▶ Work required: The response must contain every line from the records below that has "cooperating".

(Stored data entries)
----
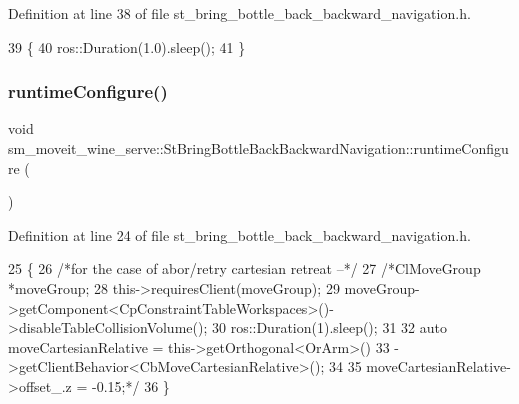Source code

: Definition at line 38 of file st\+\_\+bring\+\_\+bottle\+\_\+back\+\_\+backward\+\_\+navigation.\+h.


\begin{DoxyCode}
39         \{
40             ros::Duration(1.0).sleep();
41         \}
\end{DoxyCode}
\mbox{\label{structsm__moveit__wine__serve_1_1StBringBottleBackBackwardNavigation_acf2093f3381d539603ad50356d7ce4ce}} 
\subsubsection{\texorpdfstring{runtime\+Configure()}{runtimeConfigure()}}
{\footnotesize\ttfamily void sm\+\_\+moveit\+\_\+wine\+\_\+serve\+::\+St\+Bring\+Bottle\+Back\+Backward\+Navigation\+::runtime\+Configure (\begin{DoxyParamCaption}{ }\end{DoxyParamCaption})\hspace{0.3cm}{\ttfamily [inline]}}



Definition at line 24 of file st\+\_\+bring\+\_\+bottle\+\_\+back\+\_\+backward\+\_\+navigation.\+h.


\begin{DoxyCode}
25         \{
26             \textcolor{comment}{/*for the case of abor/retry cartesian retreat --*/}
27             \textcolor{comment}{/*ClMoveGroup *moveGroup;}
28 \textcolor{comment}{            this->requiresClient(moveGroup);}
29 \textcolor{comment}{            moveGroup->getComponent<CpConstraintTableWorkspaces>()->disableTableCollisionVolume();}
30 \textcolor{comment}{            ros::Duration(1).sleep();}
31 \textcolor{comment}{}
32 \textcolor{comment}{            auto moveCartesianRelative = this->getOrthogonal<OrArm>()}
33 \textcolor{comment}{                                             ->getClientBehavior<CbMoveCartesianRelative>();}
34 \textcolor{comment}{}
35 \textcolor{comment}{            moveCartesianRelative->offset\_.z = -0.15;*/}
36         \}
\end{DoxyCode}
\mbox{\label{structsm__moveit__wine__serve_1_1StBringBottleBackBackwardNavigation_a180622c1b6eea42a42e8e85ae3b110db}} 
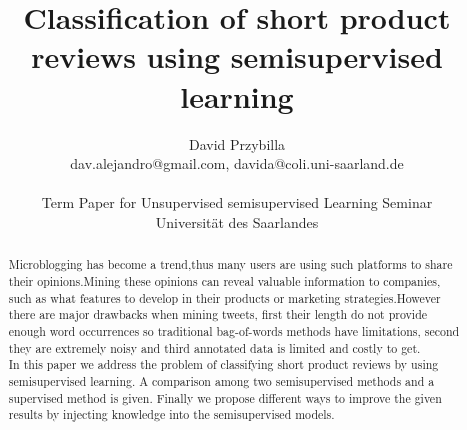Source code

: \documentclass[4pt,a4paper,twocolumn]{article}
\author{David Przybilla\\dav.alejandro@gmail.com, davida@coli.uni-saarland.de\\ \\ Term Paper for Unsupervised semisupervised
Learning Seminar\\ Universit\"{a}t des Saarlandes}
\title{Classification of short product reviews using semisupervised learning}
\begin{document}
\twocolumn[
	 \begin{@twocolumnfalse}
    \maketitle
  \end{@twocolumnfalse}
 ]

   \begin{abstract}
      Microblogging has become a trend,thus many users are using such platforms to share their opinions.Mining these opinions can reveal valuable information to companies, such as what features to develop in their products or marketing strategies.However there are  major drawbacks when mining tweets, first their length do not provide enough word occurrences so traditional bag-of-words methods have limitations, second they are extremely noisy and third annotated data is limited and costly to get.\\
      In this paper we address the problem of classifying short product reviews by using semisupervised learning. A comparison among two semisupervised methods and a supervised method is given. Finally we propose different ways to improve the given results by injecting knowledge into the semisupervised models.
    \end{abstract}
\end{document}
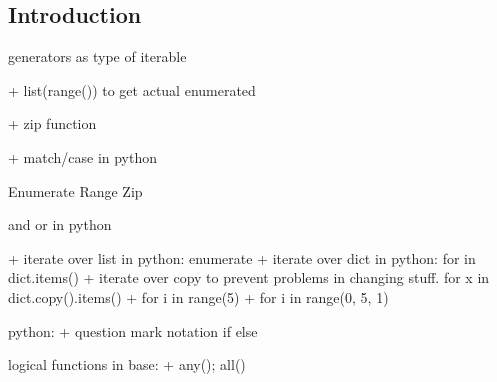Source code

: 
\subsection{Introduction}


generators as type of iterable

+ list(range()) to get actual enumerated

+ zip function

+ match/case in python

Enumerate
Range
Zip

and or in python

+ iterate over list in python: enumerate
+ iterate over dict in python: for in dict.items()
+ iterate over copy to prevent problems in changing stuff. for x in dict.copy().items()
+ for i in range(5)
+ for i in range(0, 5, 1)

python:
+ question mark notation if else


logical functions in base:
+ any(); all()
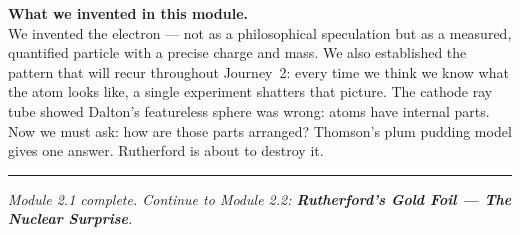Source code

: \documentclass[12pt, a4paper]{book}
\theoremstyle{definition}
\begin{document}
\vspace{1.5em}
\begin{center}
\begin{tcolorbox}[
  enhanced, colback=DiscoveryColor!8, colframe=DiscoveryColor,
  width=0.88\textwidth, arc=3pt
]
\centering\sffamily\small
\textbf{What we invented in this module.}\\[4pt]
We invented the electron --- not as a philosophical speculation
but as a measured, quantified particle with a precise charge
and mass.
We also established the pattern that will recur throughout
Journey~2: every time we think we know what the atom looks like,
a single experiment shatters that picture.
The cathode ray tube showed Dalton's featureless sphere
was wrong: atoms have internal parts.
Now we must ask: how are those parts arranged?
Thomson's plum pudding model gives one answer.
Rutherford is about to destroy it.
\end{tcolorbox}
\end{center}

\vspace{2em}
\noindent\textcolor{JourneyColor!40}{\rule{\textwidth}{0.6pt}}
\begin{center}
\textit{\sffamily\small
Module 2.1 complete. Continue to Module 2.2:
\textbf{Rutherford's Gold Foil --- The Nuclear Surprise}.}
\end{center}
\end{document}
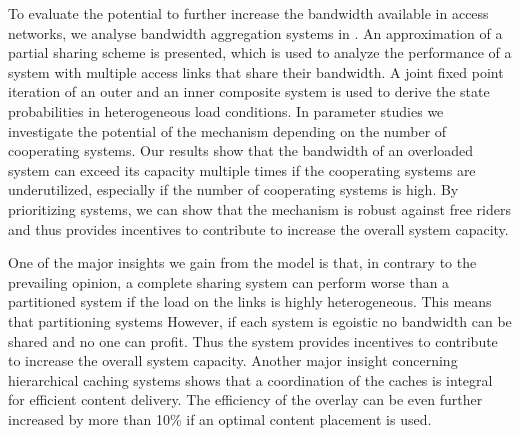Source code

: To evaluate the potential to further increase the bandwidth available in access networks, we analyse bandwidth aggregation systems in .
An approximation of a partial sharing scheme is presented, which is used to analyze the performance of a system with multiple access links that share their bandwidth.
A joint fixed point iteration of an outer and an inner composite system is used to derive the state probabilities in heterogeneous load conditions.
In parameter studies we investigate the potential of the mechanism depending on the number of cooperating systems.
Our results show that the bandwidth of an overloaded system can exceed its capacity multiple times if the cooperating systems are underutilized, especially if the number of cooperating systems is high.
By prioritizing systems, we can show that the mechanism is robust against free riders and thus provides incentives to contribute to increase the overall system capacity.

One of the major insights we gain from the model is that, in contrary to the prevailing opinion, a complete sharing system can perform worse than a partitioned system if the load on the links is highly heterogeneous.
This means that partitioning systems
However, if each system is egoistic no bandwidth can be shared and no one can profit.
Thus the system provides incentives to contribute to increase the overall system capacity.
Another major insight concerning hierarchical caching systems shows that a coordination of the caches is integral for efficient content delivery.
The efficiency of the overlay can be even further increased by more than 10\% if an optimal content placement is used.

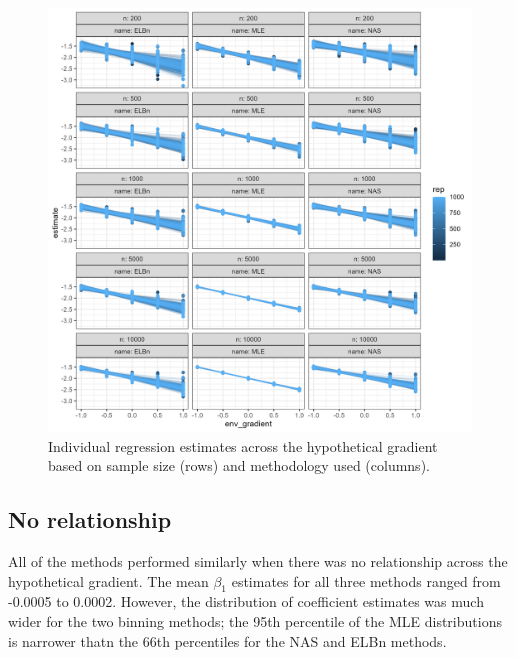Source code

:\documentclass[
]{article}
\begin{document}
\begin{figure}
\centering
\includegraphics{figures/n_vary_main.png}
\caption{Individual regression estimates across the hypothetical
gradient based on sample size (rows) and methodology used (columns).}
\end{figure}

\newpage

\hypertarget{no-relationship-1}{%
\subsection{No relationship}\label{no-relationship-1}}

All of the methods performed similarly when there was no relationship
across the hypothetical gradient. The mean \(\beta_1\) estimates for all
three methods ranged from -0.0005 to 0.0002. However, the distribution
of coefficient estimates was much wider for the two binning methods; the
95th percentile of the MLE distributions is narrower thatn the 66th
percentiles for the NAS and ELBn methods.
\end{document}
----
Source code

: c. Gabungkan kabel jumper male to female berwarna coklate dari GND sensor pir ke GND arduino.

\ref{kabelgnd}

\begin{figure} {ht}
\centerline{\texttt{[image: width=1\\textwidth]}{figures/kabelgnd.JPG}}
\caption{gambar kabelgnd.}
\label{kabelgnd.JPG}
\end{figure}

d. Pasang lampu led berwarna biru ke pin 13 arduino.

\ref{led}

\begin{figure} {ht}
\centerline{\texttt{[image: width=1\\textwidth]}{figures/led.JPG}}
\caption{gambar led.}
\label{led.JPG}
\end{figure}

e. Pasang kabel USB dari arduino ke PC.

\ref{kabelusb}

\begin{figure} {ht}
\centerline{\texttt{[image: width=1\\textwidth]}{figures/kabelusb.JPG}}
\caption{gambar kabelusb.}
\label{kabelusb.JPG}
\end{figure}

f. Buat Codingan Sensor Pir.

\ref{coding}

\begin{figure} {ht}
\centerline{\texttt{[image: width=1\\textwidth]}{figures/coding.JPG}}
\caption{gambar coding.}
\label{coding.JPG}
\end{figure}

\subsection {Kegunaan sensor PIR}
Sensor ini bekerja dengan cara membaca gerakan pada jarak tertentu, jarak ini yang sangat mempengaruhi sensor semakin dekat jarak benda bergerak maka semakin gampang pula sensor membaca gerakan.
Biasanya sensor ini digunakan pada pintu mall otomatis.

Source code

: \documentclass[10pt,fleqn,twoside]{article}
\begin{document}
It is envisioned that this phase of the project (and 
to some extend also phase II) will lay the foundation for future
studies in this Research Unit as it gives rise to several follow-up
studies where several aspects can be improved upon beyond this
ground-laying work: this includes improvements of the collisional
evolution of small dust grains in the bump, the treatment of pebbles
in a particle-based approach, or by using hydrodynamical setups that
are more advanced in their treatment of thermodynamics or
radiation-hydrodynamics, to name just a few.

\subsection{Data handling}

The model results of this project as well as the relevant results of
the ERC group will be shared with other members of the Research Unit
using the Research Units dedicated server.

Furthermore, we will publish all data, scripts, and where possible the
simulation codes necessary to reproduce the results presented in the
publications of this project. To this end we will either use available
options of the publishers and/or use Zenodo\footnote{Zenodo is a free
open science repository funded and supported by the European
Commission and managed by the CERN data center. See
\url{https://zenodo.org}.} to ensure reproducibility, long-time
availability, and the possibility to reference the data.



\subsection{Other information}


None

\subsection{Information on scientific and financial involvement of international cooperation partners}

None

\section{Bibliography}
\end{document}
----
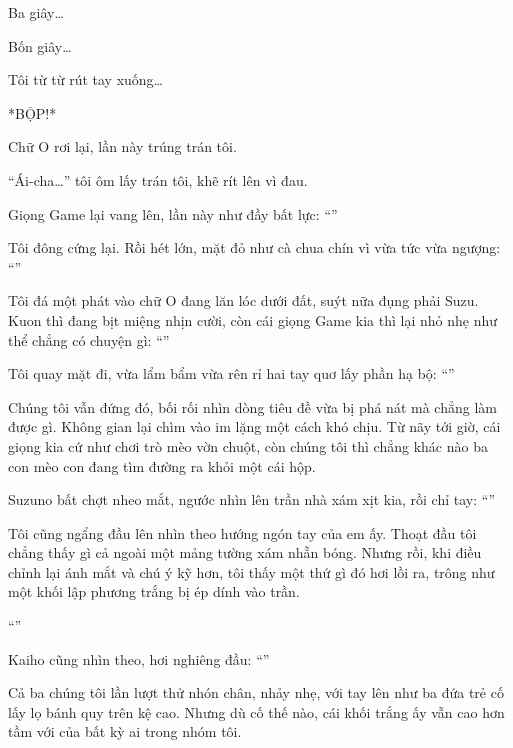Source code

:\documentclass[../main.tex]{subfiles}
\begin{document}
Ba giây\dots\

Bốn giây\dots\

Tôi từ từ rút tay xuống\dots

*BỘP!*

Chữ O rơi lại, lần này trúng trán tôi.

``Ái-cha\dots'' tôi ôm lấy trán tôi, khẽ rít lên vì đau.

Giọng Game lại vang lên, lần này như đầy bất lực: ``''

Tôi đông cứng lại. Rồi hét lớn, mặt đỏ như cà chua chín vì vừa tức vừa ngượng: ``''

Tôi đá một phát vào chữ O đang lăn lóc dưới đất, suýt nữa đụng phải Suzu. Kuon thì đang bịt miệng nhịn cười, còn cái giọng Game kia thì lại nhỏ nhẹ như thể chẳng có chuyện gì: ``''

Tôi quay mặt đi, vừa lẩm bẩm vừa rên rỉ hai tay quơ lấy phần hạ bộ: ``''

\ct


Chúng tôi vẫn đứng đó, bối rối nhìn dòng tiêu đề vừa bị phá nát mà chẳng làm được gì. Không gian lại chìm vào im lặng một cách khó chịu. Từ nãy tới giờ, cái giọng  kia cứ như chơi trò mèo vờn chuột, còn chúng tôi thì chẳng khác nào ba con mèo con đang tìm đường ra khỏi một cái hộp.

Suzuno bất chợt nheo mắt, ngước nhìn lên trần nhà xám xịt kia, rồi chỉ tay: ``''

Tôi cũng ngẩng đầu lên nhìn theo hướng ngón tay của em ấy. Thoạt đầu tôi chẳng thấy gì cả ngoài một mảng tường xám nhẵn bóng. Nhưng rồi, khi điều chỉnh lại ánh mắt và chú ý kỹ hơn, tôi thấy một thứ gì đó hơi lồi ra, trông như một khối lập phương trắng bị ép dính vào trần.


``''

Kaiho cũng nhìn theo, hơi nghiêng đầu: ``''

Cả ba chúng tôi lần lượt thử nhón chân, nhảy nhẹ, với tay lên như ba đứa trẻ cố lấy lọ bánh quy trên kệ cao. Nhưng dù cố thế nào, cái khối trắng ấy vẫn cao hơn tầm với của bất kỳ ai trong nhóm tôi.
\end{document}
----
▶ Reply:
In parameter studies we investigate the potential of the mechanism depending on the number of cooperating systems.
Our results show that the bandwidth of an overloaded system can exceed its capacity multiple times if the cooperating systems are underutilized, especially if the number of cooperating systems is high.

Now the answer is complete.